(Records excerpted from a collection)
• • • • • • •

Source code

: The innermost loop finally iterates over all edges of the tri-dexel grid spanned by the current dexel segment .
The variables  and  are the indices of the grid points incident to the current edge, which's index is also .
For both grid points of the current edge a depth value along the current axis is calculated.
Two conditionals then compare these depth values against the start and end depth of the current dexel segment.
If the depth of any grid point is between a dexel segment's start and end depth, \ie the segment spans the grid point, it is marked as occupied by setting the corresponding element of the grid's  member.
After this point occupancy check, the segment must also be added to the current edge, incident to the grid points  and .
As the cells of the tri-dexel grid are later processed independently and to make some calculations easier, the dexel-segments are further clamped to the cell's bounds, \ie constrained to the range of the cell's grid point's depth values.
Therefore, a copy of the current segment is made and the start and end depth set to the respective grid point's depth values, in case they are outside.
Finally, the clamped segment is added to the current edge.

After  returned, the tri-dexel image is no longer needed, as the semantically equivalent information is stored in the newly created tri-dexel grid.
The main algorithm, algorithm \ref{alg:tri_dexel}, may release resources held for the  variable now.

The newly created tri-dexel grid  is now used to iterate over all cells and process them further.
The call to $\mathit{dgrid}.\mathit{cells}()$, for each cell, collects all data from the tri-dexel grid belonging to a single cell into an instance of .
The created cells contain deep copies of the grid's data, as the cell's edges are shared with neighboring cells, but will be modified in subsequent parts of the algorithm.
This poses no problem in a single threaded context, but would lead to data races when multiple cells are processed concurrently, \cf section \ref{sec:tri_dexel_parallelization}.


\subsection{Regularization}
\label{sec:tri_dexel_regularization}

• • • • • • •

- **What needs to be done**:
Print, without alteration, only the lines above between the one holding "process them further." and the one holding "The call to", inclusive.

- **Result of this exercise**:
The newly created tri-dexel grid  is now used to iterate over all cells and process them further.
The call to $\mathit{dgrid}.\mathit{cells}()$, for each cell, collects all data from the tri-dexel grid belonging to a single cell into an instance of .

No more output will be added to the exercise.